**Work to complete:** Within the records, find every line that includes the word "sont" and copy it.

BEGIN

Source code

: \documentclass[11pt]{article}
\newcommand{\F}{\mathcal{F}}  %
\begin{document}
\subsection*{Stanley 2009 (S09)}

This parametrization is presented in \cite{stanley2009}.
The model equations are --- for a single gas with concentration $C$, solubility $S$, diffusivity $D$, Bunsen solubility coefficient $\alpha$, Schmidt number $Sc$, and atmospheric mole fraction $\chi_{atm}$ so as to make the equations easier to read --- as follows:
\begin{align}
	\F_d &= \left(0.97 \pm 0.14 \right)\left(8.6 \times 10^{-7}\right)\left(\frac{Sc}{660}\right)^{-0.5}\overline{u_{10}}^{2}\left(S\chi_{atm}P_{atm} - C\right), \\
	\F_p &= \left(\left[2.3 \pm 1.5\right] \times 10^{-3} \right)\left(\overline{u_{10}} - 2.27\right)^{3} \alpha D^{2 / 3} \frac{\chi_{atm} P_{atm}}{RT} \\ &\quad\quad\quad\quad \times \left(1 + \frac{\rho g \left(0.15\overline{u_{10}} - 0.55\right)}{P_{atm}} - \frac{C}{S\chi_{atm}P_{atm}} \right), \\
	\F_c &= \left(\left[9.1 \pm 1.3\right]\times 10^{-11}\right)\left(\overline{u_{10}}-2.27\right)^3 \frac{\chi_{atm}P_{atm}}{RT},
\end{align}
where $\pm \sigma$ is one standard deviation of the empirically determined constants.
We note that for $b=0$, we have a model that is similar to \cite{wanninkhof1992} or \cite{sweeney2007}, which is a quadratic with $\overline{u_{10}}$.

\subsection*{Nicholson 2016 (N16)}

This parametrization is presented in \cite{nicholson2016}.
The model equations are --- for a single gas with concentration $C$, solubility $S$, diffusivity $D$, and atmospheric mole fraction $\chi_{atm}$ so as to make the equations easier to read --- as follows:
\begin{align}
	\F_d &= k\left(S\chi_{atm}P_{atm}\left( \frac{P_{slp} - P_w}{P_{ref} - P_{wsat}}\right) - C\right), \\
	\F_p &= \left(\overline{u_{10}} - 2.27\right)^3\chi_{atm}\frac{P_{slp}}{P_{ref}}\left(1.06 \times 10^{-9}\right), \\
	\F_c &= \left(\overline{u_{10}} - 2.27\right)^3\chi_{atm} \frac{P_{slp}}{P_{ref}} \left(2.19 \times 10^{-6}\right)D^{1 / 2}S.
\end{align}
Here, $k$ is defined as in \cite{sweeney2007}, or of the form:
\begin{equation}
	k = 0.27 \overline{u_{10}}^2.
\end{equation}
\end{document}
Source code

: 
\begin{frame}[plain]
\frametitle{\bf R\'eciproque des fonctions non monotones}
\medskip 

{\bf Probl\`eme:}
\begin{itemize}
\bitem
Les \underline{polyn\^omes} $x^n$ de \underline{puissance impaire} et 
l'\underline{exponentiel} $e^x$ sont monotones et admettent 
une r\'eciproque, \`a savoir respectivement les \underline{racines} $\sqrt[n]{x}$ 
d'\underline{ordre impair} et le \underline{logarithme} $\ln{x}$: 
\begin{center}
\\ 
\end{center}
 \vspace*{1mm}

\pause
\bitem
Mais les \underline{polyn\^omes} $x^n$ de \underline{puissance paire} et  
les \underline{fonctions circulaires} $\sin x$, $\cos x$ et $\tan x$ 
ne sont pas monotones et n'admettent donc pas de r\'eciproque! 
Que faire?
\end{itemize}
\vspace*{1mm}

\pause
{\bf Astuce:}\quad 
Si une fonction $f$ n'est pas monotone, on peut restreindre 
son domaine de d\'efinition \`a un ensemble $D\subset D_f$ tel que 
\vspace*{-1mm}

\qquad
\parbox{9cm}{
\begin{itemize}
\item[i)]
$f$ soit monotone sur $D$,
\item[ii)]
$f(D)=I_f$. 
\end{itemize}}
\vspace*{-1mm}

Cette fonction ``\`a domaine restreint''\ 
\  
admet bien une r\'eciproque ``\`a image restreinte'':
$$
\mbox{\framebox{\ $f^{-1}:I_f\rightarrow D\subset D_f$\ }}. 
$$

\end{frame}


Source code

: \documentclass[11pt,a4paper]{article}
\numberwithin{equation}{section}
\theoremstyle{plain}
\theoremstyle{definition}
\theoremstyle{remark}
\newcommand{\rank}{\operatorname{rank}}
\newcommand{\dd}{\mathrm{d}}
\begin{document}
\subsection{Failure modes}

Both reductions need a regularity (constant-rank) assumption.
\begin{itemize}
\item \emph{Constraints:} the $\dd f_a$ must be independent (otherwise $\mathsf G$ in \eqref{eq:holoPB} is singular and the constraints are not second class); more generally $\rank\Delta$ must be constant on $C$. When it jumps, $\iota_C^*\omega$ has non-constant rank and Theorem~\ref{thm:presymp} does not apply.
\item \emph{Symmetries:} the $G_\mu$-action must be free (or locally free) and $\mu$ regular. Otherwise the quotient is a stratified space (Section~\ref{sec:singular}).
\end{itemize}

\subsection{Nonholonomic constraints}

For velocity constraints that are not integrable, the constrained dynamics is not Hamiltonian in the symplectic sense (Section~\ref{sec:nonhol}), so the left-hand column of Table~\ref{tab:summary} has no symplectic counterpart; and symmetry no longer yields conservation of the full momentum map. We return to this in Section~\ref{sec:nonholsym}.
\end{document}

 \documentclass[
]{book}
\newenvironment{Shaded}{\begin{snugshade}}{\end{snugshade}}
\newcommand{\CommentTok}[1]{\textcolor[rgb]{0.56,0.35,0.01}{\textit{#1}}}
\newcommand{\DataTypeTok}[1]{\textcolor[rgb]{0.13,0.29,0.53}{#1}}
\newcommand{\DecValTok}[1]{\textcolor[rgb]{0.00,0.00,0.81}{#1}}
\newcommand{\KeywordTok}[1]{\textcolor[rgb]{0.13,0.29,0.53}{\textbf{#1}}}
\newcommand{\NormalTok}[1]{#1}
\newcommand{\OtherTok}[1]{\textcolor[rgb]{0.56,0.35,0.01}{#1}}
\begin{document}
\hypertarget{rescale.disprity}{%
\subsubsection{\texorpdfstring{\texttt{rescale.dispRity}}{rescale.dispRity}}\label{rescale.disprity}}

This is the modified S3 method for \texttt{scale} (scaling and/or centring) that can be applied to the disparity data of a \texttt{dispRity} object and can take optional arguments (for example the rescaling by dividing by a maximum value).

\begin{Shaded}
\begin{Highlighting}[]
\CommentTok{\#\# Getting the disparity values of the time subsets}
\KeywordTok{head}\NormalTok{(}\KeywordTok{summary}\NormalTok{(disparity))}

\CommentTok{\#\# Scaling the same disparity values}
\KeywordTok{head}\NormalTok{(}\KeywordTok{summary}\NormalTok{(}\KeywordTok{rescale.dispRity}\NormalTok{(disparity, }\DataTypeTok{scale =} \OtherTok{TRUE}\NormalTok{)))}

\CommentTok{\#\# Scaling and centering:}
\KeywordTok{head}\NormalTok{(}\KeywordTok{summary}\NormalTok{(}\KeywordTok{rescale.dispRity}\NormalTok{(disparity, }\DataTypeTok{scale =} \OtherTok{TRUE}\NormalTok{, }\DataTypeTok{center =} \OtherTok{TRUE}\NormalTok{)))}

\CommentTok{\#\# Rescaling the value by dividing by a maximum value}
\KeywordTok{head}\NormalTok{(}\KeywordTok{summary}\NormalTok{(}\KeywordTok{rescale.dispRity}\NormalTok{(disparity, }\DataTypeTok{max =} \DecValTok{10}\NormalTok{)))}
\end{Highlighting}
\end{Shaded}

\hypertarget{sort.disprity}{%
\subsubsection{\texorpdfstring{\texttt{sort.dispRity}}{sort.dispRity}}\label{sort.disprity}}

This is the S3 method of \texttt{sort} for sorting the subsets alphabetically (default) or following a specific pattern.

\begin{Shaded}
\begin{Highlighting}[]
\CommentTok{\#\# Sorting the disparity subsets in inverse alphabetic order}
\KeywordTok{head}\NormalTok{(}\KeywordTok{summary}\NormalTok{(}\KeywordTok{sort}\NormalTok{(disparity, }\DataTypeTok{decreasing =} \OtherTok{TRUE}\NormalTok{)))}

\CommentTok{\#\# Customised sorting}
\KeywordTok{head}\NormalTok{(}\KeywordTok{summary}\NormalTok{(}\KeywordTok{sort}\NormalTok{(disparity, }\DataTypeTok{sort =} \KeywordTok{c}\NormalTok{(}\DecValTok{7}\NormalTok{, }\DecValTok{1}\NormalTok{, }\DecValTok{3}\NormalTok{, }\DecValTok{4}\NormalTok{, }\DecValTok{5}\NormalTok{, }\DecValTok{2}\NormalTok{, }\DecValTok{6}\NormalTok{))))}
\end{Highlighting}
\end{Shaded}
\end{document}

END

**Response area:**
l'\underline{exponentiel} $e^x$ sont monotones et admettent 
ne sont pas monotones et n'admettent donc pas de r\'eciproque! 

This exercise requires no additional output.